EXERCISE BRIEF -
The answer should contain only the lines from the beginning of the entries through the line that holds "## Abstract", given again exactly, with no pictures.

Stored data
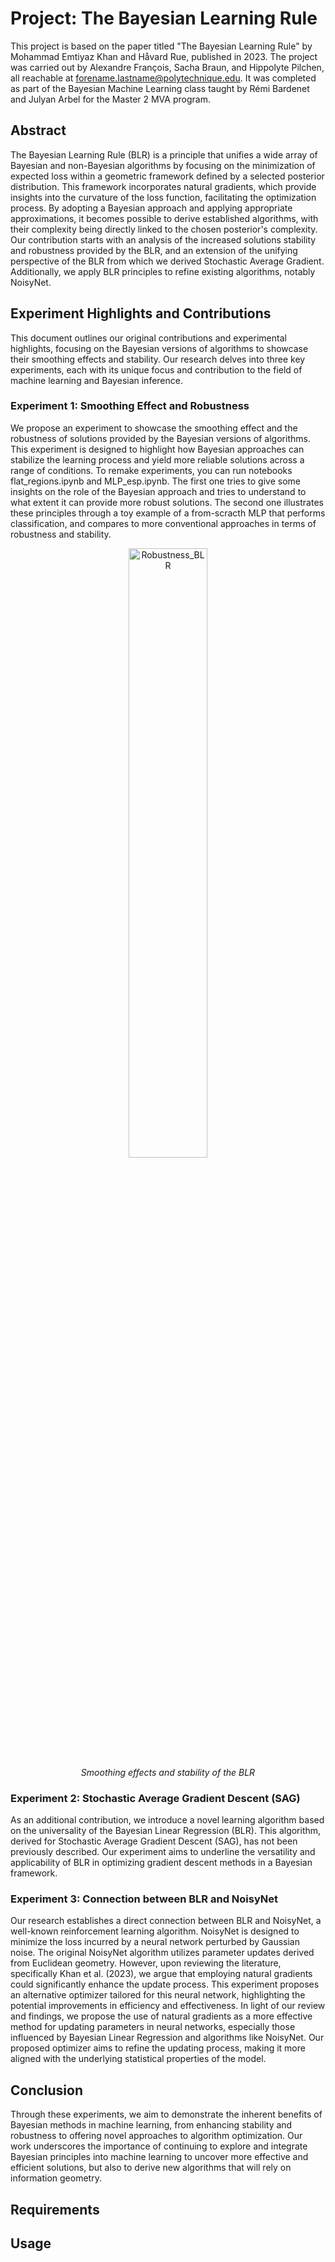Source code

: # Project: The Bayesian Learning Rule

This project is based on the paper titled "The Bayesian Learning Rule" by Mohammad Emtiyaz Khan and Håvard Rue, published in 2023. The project was carried out by Alexandre François, Sacha Braun, and Hippolyte Pilchen, all reachable at forename.lastname@polytechnique.edu. It was completed as part of the Bayesian Machine Learning class taught by Rémi Bardenet and Julyan Arbel for the Master 2 MVA program.

## Abstract

The Bayesian Learning Rule (BLR) is a principle that unifies a wide array of Bayesian and non-Bayesian algorithms by focusing on the minimization of expected loss within a geometric framework defined by a selected posterior distribution. This framework incorporates natural gradients, which provide insights into the curvature of the loss function, facilitating the optimization process. By adopting a Bayesian approach and applying appropriate approximations, it becomes possible to derive established algorithms, with their complexity being directly linked to the chosen posterior's complexity. Our contribution starts with an analysis of the increased solutions stability and robustness provided by the BLR, and an extension of the unifying perspective of the BLR from which we derived Stochastic Average Gradient. Additionally, we apply BLR principles to refine existing algorithms, notably NoisyNet.


## Experiment Highlights and Contributions

This document outlines our original contributions and experimental highlights, focusing on the Bayesian versions of algorithms to showcase their smoothing effects and stability. Our research delves into three key experiments, each with its unique focus and contribution to the field of machine learning and Bayesian inference.

### Experiment 1: Smoothing Effect and Robustness

We propose an experiment to showcase the smoothing effect and the robustness of solutions provided by the Bayesian versions of algorithms. This experiment is designed to highlight how Bayesian approaches can stabilize the learning process and yield more reliable solutions across a range of conditions. To remake experiments, you can run notebooks flat_regions.ipynb and MLP_esp.ipynb. The first one tries to give some insights on the role of the Bayesian approach and tries to understand to what extent it can provide more robust solutions. The second one illustrates these principles through a toy example of a from-scracth MLP that performs classification, and compares to more conventional approaches in terms of robustness and stability. 


<p align="center">
  <img src="/noisyNet/results/blr.gif" alt="Robustness_BLR" width="50%" height="auto">
  <br>
  <em>Smoothing effects and stability of the BLR</em>
</p>

### Experiment 2: Stochastic Average Gradient Descent (SAG)

As an additional contribution, we introduce a novel learning algorithm based on the universality of the Bayesian Linear Regression (BLR). This algorithm, derived for Stochastic Average Gradient Descent (SAG), has not been previously described. Our experiment aims to underline the versatility and applicability of BLR in optimizing gradient descent methods in a Bayesian framework.

### Experiment 3: Connection between BLR and NoisyNet

Our research establishes a direct connection between BLR and NoisyNet, a well-known reinforcement learning algorithm. NoisyNet is designed to minimize the loss incurred by a neural network perturbed by Gaussian noise. The original NoisyNet algorithm utilizes parameter updates derived from Euclidean geometry. However, upon reviewing the literature, specifically Khan et al. (2023), we argue that employing natural gradients could significantly enhance the update process. This experiment proposes an alternative optimizer tailored for this neural network, highlighting the potential improvements in efficiency and effectiveness. In light of our review and findings, we propose the use of natural gradients as a more effective method for updating parameters in neural networks, especially those influenced by Bayesian Linear Regression and algorithms like NoisyNet. Our proposed optimizer aims to refine the updating process, making it more aligned with the underlying statistical properties of the model.

## Conclusion

Through these experiments, we aim to demonstrate the inherent benefits of Bayesian methods in machine learning, from enhancing stability and robustness to offering novel approaches to algorithm optimization. Our work underscores the importance of continuing to explore and integrate Bayesian principles into machine learning to uncover more effective and efficient solutions, but also to derive new algorithms that will rely on information geometry. 


## Requirements



## Usage




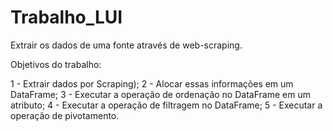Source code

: # Trabalho_LUI

Extrair os dados de uma fonte através de web-scraping.

Objetivos do trabalho:

1 - Extrair dados por Scraping);
2 - Alocar essas informações em um DataFrame;
3 - Executar a operação de ordenação no DataFrame em um atributo;
4 - Executar a operação de filtragem no DataFrame;
5 - Executar a operação de pivotamento.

EXERCISE ANSWER -
Source code

: # Project: The Bayesian Learning Rule

This project is based on the paper titled "The Bayesian Learning Rule" by Mohammad Emtiyaz Khan and Håvard Rue, published in 2023. The project was carried out by Alexandre François, Sacha Braun, and Hippolyte Pilchen, all reachable at forename.lastname@polytechnique.edu. It was completed as part of the Bayesian Machine Learning class taught by Rémi Bardenet and Julyan Arbel for the Master 2 MVA program.

## Abstract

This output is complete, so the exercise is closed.